- Opening Delimiter -

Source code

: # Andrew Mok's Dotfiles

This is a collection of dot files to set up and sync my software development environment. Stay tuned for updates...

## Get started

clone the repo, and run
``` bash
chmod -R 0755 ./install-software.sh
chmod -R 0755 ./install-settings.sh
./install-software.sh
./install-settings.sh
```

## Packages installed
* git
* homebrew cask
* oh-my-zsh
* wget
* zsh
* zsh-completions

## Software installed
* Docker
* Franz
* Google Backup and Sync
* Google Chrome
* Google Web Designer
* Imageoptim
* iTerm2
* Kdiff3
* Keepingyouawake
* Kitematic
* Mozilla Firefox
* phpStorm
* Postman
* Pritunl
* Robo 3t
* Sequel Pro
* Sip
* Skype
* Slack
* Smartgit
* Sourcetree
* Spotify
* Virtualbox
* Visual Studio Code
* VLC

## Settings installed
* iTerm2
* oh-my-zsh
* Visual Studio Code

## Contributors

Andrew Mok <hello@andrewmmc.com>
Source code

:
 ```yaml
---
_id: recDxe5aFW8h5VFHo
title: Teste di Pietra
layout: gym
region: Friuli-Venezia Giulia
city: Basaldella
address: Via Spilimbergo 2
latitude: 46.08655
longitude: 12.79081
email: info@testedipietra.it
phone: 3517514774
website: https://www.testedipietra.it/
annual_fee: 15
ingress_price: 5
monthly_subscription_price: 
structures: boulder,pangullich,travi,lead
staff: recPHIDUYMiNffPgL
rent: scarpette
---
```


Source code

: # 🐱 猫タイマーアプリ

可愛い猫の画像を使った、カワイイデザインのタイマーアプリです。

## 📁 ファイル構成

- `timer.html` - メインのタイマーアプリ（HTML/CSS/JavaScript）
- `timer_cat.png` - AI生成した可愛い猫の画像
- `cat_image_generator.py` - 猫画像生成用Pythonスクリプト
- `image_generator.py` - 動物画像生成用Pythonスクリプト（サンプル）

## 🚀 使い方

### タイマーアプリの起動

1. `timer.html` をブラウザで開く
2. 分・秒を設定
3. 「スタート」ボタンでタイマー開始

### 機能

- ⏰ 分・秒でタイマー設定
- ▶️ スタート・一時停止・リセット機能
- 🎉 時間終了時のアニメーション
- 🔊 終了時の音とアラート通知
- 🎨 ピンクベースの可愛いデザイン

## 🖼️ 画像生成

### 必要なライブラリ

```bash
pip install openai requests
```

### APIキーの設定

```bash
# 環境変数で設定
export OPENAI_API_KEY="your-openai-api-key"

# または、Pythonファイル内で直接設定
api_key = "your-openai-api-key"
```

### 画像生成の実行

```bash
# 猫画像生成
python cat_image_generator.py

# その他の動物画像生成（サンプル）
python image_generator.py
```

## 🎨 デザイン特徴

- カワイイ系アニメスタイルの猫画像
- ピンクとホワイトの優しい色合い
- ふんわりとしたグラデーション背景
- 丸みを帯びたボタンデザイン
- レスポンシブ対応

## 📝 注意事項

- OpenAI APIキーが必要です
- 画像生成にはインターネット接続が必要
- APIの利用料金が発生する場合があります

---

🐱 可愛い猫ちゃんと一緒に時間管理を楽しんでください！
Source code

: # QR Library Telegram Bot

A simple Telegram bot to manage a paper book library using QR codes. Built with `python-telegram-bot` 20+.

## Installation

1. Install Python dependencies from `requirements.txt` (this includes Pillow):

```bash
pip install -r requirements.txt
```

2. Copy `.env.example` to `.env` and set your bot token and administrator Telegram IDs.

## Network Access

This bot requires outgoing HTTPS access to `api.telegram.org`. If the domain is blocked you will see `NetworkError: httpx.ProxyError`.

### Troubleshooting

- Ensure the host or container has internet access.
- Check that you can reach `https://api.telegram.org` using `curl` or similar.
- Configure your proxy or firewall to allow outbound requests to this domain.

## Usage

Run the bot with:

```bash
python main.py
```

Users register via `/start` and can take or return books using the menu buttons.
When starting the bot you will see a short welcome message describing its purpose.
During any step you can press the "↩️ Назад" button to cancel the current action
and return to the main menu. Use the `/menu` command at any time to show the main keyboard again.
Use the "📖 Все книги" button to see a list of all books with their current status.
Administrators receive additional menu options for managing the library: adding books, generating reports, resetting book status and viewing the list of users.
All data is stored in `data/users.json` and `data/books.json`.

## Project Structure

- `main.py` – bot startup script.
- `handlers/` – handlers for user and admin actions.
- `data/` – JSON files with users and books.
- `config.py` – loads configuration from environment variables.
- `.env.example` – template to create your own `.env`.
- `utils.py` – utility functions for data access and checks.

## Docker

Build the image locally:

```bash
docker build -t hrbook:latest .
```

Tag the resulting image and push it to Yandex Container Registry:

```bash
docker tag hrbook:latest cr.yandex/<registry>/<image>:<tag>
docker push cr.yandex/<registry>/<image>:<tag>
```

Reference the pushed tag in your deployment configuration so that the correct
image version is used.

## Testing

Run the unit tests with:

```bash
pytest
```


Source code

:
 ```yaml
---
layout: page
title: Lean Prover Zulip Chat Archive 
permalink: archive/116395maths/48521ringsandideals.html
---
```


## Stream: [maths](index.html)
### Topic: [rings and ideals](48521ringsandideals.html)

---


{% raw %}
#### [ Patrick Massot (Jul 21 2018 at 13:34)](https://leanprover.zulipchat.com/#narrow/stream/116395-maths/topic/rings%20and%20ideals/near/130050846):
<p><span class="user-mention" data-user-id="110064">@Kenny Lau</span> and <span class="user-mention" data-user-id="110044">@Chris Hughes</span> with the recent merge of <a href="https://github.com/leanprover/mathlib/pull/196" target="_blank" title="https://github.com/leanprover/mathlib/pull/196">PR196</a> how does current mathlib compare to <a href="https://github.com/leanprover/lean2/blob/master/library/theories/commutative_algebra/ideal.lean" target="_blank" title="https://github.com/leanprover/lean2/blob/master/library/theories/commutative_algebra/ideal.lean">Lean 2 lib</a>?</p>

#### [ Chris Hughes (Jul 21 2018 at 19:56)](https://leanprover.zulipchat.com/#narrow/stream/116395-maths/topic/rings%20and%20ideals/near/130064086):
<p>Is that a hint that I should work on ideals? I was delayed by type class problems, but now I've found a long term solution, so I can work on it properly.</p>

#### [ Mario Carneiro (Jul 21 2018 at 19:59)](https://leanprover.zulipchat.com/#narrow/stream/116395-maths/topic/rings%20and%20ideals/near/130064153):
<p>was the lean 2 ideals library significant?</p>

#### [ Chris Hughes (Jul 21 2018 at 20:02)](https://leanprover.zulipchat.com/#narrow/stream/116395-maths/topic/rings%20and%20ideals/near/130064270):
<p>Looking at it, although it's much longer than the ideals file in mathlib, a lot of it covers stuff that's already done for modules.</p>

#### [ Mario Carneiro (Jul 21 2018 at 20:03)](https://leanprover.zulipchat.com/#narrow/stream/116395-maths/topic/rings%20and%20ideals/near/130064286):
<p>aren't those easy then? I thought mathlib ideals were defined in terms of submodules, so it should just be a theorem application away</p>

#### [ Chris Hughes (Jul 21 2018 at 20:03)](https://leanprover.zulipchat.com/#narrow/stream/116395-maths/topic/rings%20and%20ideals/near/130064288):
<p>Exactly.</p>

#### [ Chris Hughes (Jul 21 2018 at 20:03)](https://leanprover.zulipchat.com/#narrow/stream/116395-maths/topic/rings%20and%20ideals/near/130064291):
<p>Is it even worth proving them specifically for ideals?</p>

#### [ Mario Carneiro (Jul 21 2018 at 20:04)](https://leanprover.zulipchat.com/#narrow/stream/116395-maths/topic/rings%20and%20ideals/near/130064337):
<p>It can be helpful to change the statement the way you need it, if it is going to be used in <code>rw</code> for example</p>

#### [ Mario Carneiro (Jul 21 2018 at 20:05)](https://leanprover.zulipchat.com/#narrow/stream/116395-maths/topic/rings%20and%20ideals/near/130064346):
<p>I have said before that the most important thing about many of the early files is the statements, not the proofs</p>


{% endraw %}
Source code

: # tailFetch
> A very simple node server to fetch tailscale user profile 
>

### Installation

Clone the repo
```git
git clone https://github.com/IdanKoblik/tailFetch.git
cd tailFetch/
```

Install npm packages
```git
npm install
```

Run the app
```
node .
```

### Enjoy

- Closing Delimiter -

* **Your goal**
Work out how many lines above have the string "example" in them, and give only the number.

* **Exercise solution**
3